Resolving the Prisoners Dilemma

If you’re ever taken a course in Economics, and it discussed Game Theory, you may be familiar with The Prisoner’s Dilemma. Roughly, this is the problem.

Assume you possess copious quantities of some item (money, for example), and wish to obtain some amount of another item (perhaps stamps, groceries, diamonds). You arrange a mutually agreeable trade with the only dealer of that item known to you. You are both satisfied with the amounts you will be giving and getting. For some reason, though, your trade must take place in secret. Each of you agrees to leave a bag at a designated place in the forest, and to pick up the other’s bag at the other’s designated place. Suppose it is clear to both of you that the two of you will never meet or have further dealings with each other again.
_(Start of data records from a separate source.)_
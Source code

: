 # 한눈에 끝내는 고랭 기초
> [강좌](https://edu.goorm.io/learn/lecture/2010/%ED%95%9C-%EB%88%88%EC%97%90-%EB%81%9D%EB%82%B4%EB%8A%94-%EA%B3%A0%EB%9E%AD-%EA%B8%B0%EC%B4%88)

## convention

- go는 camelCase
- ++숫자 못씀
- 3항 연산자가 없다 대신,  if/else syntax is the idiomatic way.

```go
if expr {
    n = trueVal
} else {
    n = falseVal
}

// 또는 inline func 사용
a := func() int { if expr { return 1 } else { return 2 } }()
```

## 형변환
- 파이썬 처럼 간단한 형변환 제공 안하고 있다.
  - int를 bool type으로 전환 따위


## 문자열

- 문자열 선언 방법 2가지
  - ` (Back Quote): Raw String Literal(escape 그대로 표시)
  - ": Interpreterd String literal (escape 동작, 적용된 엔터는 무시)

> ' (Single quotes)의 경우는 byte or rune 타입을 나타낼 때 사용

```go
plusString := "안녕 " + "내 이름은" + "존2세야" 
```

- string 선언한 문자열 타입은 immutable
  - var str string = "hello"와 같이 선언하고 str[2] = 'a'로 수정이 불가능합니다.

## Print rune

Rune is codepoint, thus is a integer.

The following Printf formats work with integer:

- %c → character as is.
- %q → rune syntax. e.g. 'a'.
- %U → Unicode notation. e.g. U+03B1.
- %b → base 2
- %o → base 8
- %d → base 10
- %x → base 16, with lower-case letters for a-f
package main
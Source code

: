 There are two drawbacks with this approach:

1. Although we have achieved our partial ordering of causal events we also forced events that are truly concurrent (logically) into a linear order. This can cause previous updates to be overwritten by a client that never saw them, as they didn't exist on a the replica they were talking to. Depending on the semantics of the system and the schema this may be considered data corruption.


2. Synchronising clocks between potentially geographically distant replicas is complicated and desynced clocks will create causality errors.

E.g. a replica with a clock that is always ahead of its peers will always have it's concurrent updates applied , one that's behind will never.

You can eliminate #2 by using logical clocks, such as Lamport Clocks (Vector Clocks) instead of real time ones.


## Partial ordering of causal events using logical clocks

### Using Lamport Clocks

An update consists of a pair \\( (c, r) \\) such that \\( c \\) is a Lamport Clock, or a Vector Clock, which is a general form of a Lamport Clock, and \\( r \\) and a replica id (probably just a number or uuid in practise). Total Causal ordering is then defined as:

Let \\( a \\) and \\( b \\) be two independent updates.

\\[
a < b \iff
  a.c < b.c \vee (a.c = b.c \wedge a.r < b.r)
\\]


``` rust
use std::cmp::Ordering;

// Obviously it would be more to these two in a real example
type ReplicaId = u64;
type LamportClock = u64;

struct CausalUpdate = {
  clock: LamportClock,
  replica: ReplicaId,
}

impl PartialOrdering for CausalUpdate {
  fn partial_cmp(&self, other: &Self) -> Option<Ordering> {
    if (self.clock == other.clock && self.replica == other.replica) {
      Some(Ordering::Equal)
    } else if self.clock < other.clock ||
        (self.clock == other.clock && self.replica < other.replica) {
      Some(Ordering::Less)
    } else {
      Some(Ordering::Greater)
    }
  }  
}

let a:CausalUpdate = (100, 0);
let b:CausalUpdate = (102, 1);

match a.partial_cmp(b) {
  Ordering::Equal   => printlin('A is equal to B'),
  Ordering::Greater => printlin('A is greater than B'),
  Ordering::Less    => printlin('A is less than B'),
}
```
Clearly, there is something for each of you to fear: namely, that the other one will leave an empty bag. Obviously, if you both leave full bags, you will both be satisfied; but equally obviously, getting something for nothing is even more satisfying. So you are tempted to leave an empty bag. In fact, you can even reason it through quite rigorously this way: "If the dealer brings a full bag, I’ll be better off having left an empty bag, because I’ll have gotten all that I wanted and given away nothing. If the dealer brings an empty bag, I’ll be better off having left an empty bag, because I’ll not have been cheated I’ll have gained nothing but lost nothing either. Thus it seems that no matte what the dealer chooses to do, I’m better off leaving an empty bag. So I’ll lease an empty bag."

The dealer, meanwhile, being in more or less the same boat (though at the other end of it), thinks analogous thoughts and comes to the parallel conclusion that it is best to leave an empty bag. And so both of you, with your impeccable (or impeccable-seeming logic), leave empty bags, and go away empty-handed. How sad, for if you had both just cooperated, you could have each gained something you wanted to have. Does logic prevent  cooperation? This is the issue of the Prisoner’s Dilemma.

There’s nothing wrong in the logic, actually. The key assumption is that it is clear to both of you that the two of you will never meet or have further dealings with each other again. If you’re never going to deal with someone again (and hence there is no question of retribution or any fallout), you really should cheat.

An aside. During my first few days at IIT, two third years were ragging me about my stance on pre-marital affairs. After trying my best at defending the moral standpoint, I finally confessed that it was only the fear of the after-effects that worried me.

"There’s this beautiful naked girl in your room," they said. "You are guaranteed no repercussions. What will you do?"

"No repercussions?"

"None whatever."

I thought for a while. "I’ll flip a coin." 🙂

Anyway, the aside aside, the solution to the one-off Prisoner’s Dilemma is for both people not to cooperate. If contracts are not enforceable, we’re all better off not trading. If there are no cops, we’re individually better off stealing.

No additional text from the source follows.